Wednesday, February 15, 2012

"Don't Let Anyone In When Your Parents Aren't Home!"

This is a sneak peek into my memoir "Embraced Identity."  The insert is from the chapter titled, "Don't Let Anyone In When Your Parents Aren't Home!" This very rule I disobeyed and the consequences of being defiant changed my world forever....

..."One thing I have learned over the years is that rules are rules for the very reason of keeping one from danger, out of trouble, and guiding one in a direction where one will benefit from their very own actions. If you are not doing what you are not supposed to do, the likelihood is that you are doing what you are supposed to do.
The basic rules around the house were to do our chores and have them done before my mother got home; Be in the house within one hour after school (we would stretch it to being home before my mother walked in the front door from work), Don’t answer the phone unless we hear our parents on the answer machine telling us to pick up the phone, No watching television during the week (They literally had a chain and lock around the TV! That did not stop us from watching though), Do your homework, be polite and never be rude to your parents and, “Don’t Let Anyone In When Your Parents Aren’t Home!”....
When I was just a few days short of my fifteenth birthday, I came home from school as usual, and started washing the morning dishes. There had been April showers that afternoon, so the distraction of wanting to be outside was not appealing. As I continued washing the dishes, I heard the door-bell ring. I turned off the water, and went to the front door. ...
I did not consider Brian just “anybody.” We had been neighbors and our families were good friends. I grew up with Brian, so my idea of the rule; “Do not let anyone in when your parents aren’t home” did not apply to him. I was very attracted to Brian and had a crush on him since I could ever remember. Teenage hormones and familiarity can be a mixture for disaster.

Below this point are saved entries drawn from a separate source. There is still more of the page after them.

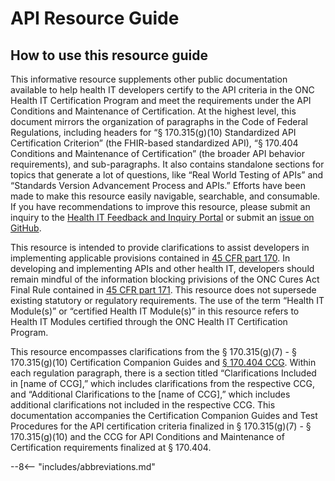 # API Resource Guide

## How to use this resource guide

This informative resource supplements other public documentation available to help health IT developers certify to the API criteria in the ONC Health IT Certification Program and meet the requirements under the API Conditions and Maintenance of Certification. At the highest level, this document mirrors the organization of paragraphs in the Code of Federal Regulations, including headers for “§ 170.315(g)(10) Standardized API Certification Criterion” (the FHIR-based standardized API), “§ 170.404 Conditions and Maintenance of Certification” (the broader API behavior requirements), and sub-paragraphs. It also contains standalone sections for topics that generate a lot of questions, like “Real World Testing of APIs” and “Standards Version Advancement Process and APIs.” Efforts have been made to make this resource easily navigable, searchable, and consumable. If you have recommendations to improve this resource, please submit an inquiry to the <a target = "_blank" href = "https://inquiry.healthit.gov/support/plugins/servlet/desk/portal/2">Health IT Feedback and Inquiry Portal</a> or submit an <a target = "_blank" href = "https://github.com/onc-healthit/API-102/issues">issue on GitHub</a>.

This resource is intended to provide clarifications to assist developers in implementing applicable provisions contained in <a target = "_blank" href = "https://ecfr.federalregister.gov/current/title-45/subtitle-A/subchapter-D/part-170">45 CFR part 170</a>. In developing and implementing APIs and other health IT, developers should remain mindful of the information blocking privisions of the ONC Cures Act Final Rule contained in <a target = "_blank" href = "https://ecfr.federalregister.gov/current/title-45/subtitle-A/subchapter-D/part-171">45 CFR part 171</a>. This resource does not supersede existing statutory or regulatory requirements. The use of the term “Health IT Module(s)” or “certified Health IT Module(s)” in this resource refers to Health IT Modules certified through the ONC Health IT Certification Program.

This resource encompasses clarifications from the § 170.315(g)(7) - § 170.315(g)(10) Certification Companion Guides and <a target = "_blank" href = "https://www.healthit.gov/condition-ccg/application-programming-interfaces">§ 170.404 CCG</a>. Within each regulation paragraph, there is a section titled “Clarifications Included in [name of CCG],” which includes clarifications from the respective CCG, and “Additional Clarifications to the [name of CCG],” which includes additional clarifications not included in the respective CCG. This documentation accompanies the Certification Companion Guides and Test Procedures for the API certification criteria finalized in § 170.315(g)(7) - § 170.315(g)(10) and the CCG for API Conditions and Maintenance of Certification requirements finalized at § 170.404.

--8<-- "includes/abbreviations.md"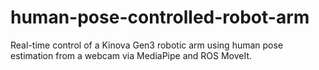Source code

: # human-pose-controlled-robot-arm
Real-time control of a Kinova Gen3 robotic arm using human pose estimation from a webcam via MediaPipe and ROS MoveIt.
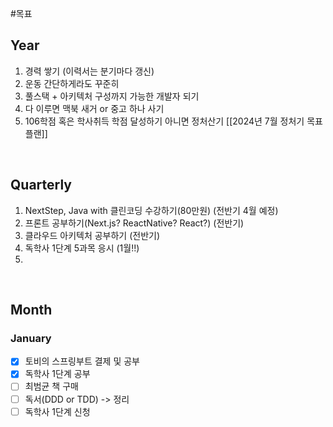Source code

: #목표

## Year
1. 경력 쌓기 (이력서는 분기마다 갱신)
2. 운동 간단하게라도 꾸준히
3. 풀스택 + 아키텍처 구성까지 가능한 개발자 되기
4. 다 이루면 맥북 새거 or 중고 하나 사기
5. 106학점 혹은 학사취득 학점 달성하기 아니면 정처산기 [[2024년 7월 정처기 목표 플랜]]

<br>

## Quarterly
1. NextStep, Java with 클린코딩 수강하기(80만원) (전반기 4월 예정)
2. 프론트 공부하기(Next.js? ReactNative? React?) (전반기)
3. 클라우드 아키텍처 공부하기 (전반기)
4. 독학사 1단계 5과목 응시 (1월!!)
5. 

<br>

## Month

### January
- [x] 토비의 스프링부트 결제 및 공부
- [x] 독학사 1단계 공부
- [ ] 최범균 책 구매 
- [ ] 독서(DDD or TDD) -> 정리
- [ ] 독학사 1단계 신청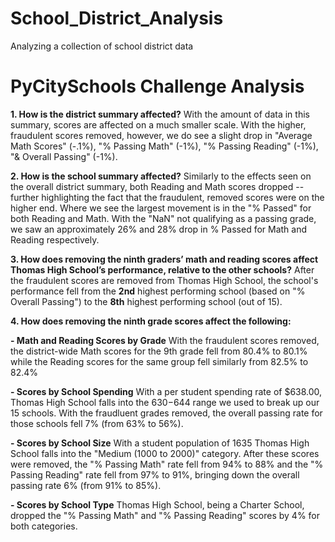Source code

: # School_District_Analysis
Analyzing a collection of school district data
# PyCitySchools Challenge Analysis

**1. How is the district summary
affected?**
  With the amount of data in this summary, scores are affected on a much smaller scale. With the higher, fraudulent scores removed, however, we do see a slight drop in "Average Math Scores" (-.1%), "% Passing Math" (-1%), "% Passing Reading" (-1%), "& Overall Passing" (-1%).
  
**2. How is the school summary
affected?**
  Similarly to the effects seen on the overall district summary, both Reading and Math scores dropped -- further highlighting the fact that the fraudulent, removed scores were on the higher end. Where we see the largest movement is in the "% Passed" for both Reading and Math. With the "NaN" not qualifying as a passing grade, we saw an approximately 26% and 28% drop in % Passed for Math and Reading respectively. 
  
**3. How does removing the ninth
graders’ math and reading scores
affect Thomas High School’s
performance, relative to the other
schools?**
  After the fraudulent scores are removed from Thomas High School, the school's performance fell from the **2nd** highest performing school (based on "% Overall Passing") to the **8th** highest performing school (out of 15).
  
**4. How does removing the ninth
grade scores affect the following:**

  **- Math and Reading Scores by Grade**
    With the fraudulent scores removed, the district-wide Math scores for the 9th grade fell from 80.4% to 80.1% while the Reading scores for the same group fell similarly from 82.5% to 82.4%
    
  **- Scores by School Spending**
    With a per student spending rate of $638.00, Thomas High School falls into the $630-$644 range we used to break up our 15 schools. With the fraudluent grades removed, the overall passing rate for those schools fell 7% (from 63% to 56%).
    
  **- Scores by School Size**
    With a student population of 1635 Thomas High School falls into the "Medium (1000 to 2000)" category. After these scores were removed, the "% Passing Math" rate fell from 94% to 88% and the "% Passing Reading" rate fell from 97% to 91%, bringing down the overall passing rate 6% (from 91% to 85%).
  
  **- Scores by School Type**
    Thomas High School, being a Charter School, dropped the "% Passing Math" and	"% Passing Reading" scores by 4% for both categories.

...I could hear Brian coming down the hallway, as he was taking his time to enter into each room and looking in the closets and under beds. ..As he went in each room, he called my name as he said, “Yvette, Where are you?” I began to get nervous as I heard him enter the restroom. I was trying to think of ways of escaping the restroom without getting caught. I thought if I jumped out and scared him, I could run out the restroom and be free. 
... I was in a dilemma. There was no way out and he was pushing beyond my own power, and I could not make him stop....

Monday, January 16, 2012

Summary of Embraced Identity

     My publisher FreedomInk gave me an assignment to write a summary of what my memoir was about.  I have been reluctant to put too much out until I am finished writing the book, but I think it is alright to do  it now.

Embraced Identity

     Embraced Identity is a memoir about a girl raised in an upper middle class African American family, whose life-style conflicts with the values that were set by her parents and society.  Yvette Porter grew up in Del Cerro, A largely Jewish & White neighborhood in the Suburbs of San Diego, California.

     At the age of eight, Yvette mistakenly finds out that she is adopted, and that her birthmother is Mexican and her father Black.  Through many incidents in school, she has an identity crisis.  Yvette trades in her hopes of being a debutante to the reality of being a teenage mother after being raped by her brother’s best friend.

     With the internal struggles of survival and the black balling from the upper middle class social society, Yvette defines herself by discovering who she is as she journeys to finding her birth-family, and realizing that God’s plan for her life began before she was conceived in the womb.  Yvette has an epiphany that in order for her to know herself is to uncover not only her biological roots but her adopted roots.